I am using ANN for solving Regression problem. But it turns out that ANN is performing badly. I have a daily data (2000 - 2018) which contains 6400 rows and 5 variables (including 2 target). This is how my data looks like:
Rain Discharge Level Discharge0 Level0
1 9.27 0.226 791.12 65.4600 1.08
2 17.62 0.433 791.18 209.6000 1.98
3 10.01 0.791 791.25 129.3000 1.50
4 4.61 0.988 791.28 60.3000 1.07
5 10.37 0.822 791.25 42.7400 0.98
6 46.25 9.564 791.78 173.0624 1.67
Here, I am trying to predict Discharge0 and Level0, one day ahead (in future). This is what I have tried:
data <- data.frame(Rain, Discharge, Level, Discharge0, Level0)
data1 <- data
# slide function can be used to take leads (for predicting one day ahead)
data1 <- slide(data1, Var = "df2.Discharge", slideBy = 1)
data1 <- slide(data1, Var = "df2.Level", slideBy = 1)
# Last value of both variables is now NA (as one day lead is taken), it can be removed
data1 <- na.omit(data1)
data1 <- data1[-c(4, 5)] # removing Discharhe0 and Level0.
I have taken lead of one day for both Discharge and Level. This is how final data looks like on which model is applied:
Rain Dischrge Level Level1 Discharge1
1 9.27 0.226 791.12 209.6000 1.98
2 17.62 0.433 791.18 129.3000 1.50
3 10.01 0.791 791.25 60.3000 1.07
4 4.61 0.988 791.28 42.7400 0.98
5 10.37 0.822 791.25 173.0624 1.67
6 46.25 9.564 791.78 352.5326 2.55
Now, the targets are Discharge1 and Level1 (they have one day lead).
# 1:5844 contains data from 1st june, 2000 to 31st May, 2016
index <- 1:5844
datatrain = data1[index, ]
datatest = data1[-index, ]
# Scaling data between 0 and 1.
max = apply(data1 , 2 , max)
min = apply(data1, 2 , min)
scaled = as.data.frame(scale(data1, center = min, scale = max - min))
# Splitting into training and testing
train = scaled[index , ]
test = scaled[-index , ]
# Applying neuralnet function
NN = neuralnet(Discharge1 + Level1 ~ rain + Discharge + Level, train, hidden = c(16, 8, 4), threshold = 0.05)
plot(NN)
predict_test = neuralnet::compute(NN, test[, c(1, 2, 3)])

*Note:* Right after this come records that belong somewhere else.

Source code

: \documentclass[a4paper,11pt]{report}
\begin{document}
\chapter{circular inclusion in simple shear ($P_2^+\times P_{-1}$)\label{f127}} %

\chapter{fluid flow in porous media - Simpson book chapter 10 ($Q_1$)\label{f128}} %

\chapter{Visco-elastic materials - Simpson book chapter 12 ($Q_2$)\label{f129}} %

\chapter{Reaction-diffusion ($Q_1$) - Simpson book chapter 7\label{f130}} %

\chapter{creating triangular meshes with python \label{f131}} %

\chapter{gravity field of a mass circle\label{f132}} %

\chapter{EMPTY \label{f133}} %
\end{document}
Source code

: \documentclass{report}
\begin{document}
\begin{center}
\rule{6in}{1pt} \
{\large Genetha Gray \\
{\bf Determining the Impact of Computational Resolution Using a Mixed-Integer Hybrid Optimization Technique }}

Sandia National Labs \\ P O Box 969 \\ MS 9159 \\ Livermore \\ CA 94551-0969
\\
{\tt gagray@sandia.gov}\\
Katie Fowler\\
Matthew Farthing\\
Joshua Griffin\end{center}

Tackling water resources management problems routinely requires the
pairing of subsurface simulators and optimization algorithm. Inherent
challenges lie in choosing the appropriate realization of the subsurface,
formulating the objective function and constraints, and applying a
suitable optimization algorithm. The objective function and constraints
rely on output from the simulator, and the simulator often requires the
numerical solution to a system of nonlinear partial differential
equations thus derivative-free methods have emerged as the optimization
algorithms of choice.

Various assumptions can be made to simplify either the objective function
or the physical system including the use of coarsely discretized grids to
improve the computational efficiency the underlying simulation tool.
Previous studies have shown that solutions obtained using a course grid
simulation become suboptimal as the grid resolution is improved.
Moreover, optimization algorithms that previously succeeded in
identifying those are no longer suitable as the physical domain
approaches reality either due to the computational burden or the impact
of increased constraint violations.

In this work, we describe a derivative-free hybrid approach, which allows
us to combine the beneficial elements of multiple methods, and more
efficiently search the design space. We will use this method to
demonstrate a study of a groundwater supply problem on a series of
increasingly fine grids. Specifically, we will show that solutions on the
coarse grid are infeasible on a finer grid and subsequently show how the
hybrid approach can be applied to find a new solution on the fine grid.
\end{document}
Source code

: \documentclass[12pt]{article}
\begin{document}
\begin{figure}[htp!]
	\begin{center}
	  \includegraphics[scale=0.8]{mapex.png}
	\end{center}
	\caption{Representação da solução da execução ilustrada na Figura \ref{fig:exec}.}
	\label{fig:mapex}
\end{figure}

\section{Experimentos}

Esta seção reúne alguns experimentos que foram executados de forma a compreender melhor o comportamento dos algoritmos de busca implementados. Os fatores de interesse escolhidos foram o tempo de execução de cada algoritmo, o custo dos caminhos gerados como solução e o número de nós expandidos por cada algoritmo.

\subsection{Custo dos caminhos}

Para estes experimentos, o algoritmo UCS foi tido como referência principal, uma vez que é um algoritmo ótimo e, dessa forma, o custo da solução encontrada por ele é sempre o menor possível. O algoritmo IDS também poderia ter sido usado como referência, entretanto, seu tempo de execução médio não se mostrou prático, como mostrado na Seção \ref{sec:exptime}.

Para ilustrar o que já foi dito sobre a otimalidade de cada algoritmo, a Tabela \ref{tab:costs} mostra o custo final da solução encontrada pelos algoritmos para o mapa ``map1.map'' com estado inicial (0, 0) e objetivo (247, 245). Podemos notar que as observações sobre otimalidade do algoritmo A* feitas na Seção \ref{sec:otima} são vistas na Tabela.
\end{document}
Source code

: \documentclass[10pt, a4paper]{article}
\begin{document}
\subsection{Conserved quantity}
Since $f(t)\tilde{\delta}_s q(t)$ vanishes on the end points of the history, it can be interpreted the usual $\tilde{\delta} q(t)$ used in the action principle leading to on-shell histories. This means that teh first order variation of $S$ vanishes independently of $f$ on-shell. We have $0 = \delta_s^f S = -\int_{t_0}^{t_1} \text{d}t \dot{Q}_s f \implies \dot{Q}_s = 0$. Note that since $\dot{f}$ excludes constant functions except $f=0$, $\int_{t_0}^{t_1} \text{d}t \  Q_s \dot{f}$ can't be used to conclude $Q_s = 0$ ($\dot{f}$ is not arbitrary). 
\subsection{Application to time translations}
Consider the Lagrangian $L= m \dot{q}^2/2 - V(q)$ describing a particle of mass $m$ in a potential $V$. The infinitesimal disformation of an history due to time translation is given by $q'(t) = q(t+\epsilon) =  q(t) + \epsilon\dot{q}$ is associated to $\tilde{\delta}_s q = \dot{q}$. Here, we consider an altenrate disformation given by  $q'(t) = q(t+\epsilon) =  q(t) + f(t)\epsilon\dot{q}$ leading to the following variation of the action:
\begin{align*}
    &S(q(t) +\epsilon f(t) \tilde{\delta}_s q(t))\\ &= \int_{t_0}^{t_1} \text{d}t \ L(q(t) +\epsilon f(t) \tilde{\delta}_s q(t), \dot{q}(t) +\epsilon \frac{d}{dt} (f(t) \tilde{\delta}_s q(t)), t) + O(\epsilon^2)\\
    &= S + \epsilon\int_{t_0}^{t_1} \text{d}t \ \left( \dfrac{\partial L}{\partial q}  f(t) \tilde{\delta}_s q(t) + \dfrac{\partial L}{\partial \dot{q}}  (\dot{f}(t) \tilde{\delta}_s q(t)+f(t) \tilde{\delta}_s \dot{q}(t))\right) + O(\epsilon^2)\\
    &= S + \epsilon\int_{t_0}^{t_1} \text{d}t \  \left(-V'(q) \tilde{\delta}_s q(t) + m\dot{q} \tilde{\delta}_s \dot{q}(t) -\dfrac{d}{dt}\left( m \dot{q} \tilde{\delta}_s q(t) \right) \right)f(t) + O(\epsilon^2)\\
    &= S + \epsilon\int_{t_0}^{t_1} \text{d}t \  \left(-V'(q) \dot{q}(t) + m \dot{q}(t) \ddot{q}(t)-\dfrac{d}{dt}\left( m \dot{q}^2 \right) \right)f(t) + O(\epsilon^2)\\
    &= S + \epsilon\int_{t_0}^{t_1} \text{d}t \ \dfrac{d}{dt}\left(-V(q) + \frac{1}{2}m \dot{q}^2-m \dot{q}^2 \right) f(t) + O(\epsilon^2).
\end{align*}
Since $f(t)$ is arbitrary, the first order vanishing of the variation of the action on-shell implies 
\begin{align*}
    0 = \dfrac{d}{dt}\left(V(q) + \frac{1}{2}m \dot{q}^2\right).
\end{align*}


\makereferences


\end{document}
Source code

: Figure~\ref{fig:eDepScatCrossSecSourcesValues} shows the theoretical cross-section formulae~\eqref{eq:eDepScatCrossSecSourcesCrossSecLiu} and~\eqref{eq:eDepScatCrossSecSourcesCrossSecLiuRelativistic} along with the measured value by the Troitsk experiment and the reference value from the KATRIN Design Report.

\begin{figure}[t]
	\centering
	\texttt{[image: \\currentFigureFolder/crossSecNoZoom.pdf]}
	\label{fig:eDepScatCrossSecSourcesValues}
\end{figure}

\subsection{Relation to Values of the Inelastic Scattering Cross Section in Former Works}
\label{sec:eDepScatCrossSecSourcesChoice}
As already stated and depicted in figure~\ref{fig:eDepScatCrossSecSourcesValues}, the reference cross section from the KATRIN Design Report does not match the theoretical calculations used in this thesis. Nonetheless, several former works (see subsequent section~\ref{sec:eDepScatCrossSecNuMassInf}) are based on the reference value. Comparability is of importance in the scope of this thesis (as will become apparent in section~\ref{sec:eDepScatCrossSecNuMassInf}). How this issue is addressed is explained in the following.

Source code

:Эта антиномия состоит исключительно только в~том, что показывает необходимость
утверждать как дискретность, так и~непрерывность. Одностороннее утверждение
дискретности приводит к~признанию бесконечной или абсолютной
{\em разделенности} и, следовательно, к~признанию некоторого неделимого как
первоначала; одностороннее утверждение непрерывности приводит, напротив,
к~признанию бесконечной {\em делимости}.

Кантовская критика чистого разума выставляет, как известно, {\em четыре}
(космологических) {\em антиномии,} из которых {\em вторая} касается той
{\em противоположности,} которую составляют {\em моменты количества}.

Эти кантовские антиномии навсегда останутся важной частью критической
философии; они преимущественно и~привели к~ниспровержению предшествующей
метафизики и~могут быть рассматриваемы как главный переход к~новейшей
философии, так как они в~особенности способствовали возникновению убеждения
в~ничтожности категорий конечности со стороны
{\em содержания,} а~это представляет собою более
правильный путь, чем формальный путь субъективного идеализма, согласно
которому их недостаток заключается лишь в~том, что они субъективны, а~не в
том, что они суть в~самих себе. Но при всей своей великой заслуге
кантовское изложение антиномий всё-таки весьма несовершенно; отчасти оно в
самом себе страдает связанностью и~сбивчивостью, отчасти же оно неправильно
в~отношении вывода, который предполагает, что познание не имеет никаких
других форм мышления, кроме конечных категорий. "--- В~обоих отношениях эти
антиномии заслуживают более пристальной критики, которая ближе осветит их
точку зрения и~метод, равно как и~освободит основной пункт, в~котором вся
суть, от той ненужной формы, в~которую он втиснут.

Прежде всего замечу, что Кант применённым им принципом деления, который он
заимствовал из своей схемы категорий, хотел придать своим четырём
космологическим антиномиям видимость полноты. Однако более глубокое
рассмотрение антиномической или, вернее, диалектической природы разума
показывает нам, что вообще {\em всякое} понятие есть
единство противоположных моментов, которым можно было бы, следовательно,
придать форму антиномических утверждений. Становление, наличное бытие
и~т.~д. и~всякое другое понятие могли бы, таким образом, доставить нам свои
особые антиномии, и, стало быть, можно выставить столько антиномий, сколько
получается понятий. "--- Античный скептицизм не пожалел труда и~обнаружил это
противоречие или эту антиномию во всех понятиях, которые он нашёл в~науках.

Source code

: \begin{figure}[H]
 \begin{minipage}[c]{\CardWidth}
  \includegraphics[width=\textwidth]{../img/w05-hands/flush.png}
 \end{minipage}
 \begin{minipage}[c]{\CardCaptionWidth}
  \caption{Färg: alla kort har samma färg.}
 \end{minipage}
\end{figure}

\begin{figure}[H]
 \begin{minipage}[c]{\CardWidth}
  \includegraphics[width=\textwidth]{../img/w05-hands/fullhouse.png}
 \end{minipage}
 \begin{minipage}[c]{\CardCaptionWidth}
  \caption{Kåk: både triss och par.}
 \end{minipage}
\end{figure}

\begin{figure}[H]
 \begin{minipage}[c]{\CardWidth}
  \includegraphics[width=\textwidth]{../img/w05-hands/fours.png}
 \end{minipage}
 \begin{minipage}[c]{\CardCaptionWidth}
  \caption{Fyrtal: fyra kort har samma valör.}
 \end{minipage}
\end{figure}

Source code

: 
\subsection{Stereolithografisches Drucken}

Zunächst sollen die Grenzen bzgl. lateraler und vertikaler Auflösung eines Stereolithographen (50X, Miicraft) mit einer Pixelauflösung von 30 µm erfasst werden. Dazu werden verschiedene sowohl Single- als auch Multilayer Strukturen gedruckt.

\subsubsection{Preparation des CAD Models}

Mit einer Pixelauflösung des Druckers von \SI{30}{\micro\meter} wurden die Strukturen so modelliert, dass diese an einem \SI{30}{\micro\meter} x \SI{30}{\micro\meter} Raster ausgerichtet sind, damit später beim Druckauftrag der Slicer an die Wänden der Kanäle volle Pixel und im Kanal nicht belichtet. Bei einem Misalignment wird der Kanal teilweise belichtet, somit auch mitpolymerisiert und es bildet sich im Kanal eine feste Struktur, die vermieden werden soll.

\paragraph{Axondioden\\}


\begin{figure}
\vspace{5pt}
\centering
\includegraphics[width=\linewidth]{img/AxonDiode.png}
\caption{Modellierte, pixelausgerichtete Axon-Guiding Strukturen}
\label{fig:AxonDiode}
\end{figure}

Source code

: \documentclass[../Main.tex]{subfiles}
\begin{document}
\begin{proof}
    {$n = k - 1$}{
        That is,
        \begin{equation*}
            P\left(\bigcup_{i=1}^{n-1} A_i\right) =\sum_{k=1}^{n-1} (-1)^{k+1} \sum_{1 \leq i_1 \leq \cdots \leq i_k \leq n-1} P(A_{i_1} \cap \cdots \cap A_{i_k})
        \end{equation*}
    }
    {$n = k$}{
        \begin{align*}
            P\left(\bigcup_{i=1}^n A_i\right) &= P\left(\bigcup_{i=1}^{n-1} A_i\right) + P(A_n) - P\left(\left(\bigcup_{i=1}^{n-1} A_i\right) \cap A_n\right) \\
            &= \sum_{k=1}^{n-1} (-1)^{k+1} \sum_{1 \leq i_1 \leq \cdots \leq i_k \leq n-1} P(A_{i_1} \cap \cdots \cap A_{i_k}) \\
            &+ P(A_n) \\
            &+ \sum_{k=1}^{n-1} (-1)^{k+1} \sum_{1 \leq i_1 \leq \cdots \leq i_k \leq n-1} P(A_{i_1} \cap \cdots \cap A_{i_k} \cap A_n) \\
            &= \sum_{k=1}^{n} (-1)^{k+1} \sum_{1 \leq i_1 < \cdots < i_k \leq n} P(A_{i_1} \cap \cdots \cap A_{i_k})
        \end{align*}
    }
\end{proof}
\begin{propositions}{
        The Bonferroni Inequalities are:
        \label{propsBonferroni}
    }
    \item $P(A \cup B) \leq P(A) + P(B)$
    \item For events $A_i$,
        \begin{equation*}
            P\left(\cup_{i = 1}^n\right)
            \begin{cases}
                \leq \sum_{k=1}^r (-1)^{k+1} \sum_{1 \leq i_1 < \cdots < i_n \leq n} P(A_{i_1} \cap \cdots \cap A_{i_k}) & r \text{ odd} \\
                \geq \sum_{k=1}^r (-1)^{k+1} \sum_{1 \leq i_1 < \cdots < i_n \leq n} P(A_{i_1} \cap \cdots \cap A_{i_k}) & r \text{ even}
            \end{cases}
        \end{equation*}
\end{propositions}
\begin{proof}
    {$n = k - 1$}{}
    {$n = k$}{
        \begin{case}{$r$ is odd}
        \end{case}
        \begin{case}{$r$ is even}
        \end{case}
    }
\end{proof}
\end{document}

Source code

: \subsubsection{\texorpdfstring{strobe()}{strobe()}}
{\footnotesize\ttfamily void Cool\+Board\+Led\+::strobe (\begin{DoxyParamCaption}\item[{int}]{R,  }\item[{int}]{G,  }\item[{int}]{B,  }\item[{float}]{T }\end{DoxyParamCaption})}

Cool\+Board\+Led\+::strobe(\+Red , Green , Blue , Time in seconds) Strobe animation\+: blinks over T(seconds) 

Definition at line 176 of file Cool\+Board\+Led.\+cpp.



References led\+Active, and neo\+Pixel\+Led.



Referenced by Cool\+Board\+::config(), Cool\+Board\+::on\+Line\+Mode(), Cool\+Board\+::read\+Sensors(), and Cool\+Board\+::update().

# Unscaling: converting back to original range
predict_test1 = (predict_test$net.result[, 1] * (max(data1$Discharge1) - min(data1$Discharge1))) + min(data1$Discharge1)
predict_test2 = (predict_test$net.result[, 2] * (max(data1$Level1) - min(data1$Level1))) + min(data1$df2.Level1)
# Plotting acutal observations v/s real predictions
plot(datatest$Discharge1, predict_test1, col='blue', pch=16, ylab = "Predicted Discharge", xlab = "Real Discharge")
title("Predicted Discharge v/s Real Discharge"); abline(0, 1, col = "black")
plot(datatest$Level1, predict_test2, col='blue', pch=16, ylab = "Predicted Level", xlab = "Real Level")
title("Predicted Level v/s Real Level"); abline(0, 1, col = "black")
The model performs badly. Here are evaluation parameters:
For Discharge:
R-Squared -> 0.36
NSE -> 0.30
RMSE -> 121.96
For Level:
R-Squared -> 0.39
NSE -> 0.29
RMSE -> 0.43
I am not able to understand what I am doing wrong. It would be great if someone can help me.